Maya was used to reconstruct the articulation of the bones of UALVP 42, plus the rescaled phalanx I-1, and generate an image of the reconstructed configuration ( Fig. 7A). Sternberg’s restoration of the shape of each individual bone was provisionally accepted as a well-educated guess, with the obvious exception of phalanx I-1, but the digital reconstruction distinguished visually between bone and plaster based on the segmented models. One advantage of this method of reconstruction was that internal consistency among the resulting 2D images was guaranteed, given that they all depicted the same 3D model. Therefore, successive versions of the reconstruction always passed the test of internal consistency provided no two elements overlapped in 3D space. Furthermore, “versions” of the underlying 3D model could be quickly generated by rotating and translating individual bones to experiment with different possible configurations, and quickly evaluated by viewing the model from different angles. Accordingly, the iterative process outlined above, in which visual hypotheses are tested, rejected and refined over successive rounds, gave way to a more freeflowing approach in which generation, testing, rejection and refinement of “micro-hypotheses” pertaining to parts of the model took place more or less continuously.

Subjecting the proximal tarsal elements to this type of manipulation led to an unexpected arrangement of the astragalus relative to the calcaneum and to the outer condyle of the distal end of the tibia, which in ceratopsids combines with the two proximal tarsal elements to form the articular surface for the distal tarsals and the proximal ends of the metatarsals ( Brown & Schlaikjer 1940). Sternberg’s original mount placed the calcaneum lateral to the outer condyle of the tibia and only slightly anteriorly displaced ( Fig. 6). This initially led us to likewise place the astragalus medial and slightly anterior to the outer condyle of the tibia in our digital reconstruction ( Fig. 7B). However, it quickly became apparent that positioning the astragalus in this way, without creating an impossible geometry by impinging on the tibia, introduced a large gap between the lateral articular surface of the astragalus and the outer tibial condyle ( Fig. 7C).
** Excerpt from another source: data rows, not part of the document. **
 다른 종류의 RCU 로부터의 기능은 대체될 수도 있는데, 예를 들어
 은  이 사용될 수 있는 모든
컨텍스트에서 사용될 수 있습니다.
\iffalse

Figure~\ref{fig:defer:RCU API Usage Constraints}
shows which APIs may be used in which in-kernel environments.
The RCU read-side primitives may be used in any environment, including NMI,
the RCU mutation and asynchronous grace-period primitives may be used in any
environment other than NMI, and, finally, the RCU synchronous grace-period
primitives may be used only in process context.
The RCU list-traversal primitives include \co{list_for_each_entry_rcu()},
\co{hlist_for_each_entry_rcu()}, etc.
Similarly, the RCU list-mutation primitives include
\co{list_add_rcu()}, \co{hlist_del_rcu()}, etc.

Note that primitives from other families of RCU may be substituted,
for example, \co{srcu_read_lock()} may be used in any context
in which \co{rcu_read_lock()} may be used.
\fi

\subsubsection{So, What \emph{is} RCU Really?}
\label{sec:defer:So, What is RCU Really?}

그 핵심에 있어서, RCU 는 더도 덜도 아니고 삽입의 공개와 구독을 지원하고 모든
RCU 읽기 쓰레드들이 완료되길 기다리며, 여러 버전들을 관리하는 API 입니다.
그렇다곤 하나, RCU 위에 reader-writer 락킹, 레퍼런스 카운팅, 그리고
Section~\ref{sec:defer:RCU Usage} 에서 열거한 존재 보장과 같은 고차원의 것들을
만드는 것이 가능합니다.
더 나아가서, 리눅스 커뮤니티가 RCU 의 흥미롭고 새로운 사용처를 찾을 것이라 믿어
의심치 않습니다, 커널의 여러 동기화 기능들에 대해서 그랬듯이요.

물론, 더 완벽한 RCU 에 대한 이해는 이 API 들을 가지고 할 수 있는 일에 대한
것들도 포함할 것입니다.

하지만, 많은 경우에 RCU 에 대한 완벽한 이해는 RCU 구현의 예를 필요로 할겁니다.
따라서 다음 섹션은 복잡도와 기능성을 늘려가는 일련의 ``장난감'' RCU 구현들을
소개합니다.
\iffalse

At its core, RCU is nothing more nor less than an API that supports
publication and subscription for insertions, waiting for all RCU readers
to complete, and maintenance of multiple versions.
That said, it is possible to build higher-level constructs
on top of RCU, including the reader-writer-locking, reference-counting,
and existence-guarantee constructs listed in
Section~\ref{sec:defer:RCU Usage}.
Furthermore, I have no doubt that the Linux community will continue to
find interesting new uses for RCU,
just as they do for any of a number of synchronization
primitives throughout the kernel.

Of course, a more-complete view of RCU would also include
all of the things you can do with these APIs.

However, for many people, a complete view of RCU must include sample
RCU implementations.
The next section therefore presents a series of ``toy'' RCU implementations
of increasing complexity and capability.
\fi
Such a large gap seemed unrealistic, so the hypothesis of a near-linear arrangement of the astragalus, calcaneum and outer condyle was rejected and alternatives were investigated. Angling the astragalus so that the medial side was positioned more anteriorly than the lateral side eliminated the gap ( Fig. 7D, E) and left the anterior part of the proximal surface of the astragalus resting against a relatively flat area on the anteromedial portion of the distal end of the tibia, and the lateral articular surface of the astragalus against the outer tibial condyle. The anterior margin of the distal articular surface formed by the astragalus, outer tibial condyle and calcaneum is then distinctly concave. It should be noted that acceptance of Sternberg’s restoration of the missing portions of the tibia influences the exact position, but not the overall orientation, that appears optimal for the astragalus.
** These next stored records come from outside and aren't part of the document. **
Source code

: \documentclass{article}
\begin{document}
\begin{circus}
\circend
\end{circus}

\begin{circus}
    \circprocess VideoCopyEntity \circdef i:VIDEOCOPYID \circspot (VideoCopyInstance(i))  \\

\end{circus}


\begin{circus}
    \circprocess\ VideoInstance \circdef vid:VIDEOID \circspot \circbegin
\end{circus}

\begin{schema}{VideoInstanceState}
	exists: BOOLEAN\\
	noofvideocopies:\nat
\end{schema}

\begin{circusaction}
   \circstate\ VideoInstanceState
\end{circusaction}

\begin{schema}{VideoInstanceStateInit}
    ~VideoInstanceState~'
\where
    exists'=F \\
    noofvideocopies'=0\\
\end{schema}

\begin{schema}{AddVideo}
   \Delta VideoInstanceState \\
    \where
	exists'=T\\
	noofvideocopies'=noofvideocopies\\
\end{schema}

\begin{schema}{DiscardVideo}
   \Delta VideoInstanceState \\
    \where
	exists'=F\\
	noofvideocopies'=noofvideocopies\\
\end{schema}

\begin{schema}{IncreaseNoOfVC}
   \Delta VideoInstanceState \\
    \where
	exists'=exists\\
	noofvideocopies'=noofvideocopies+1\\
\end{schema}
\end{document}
Sternberg’s placement of the calcaneum almost directly lateral to the outer condyle of the tibia ( Fig. 7B, C) was evaluated by comparison to UALVP 52613 and published descriptions of ceratopsid hindlimbs (e.g. Lull 1933), which indicated that the calcaneum should instead lie anterior to the outer tibial condyle. Repositioning of the calcaneum in accordance with this evidence further accentuated the anterior concavity of the articular surface for the distal tarsals and metatarsals ( Fig. 7D). The articular relationship between the astragalus and tibia in UALVP 42, and the resulting concavity of the anterior margin of the distal articular surface formed by these elements and the calcaneum, are discoveries arising from the process of reconstruction and supported by comparison with published descriptions and UALVP 52613.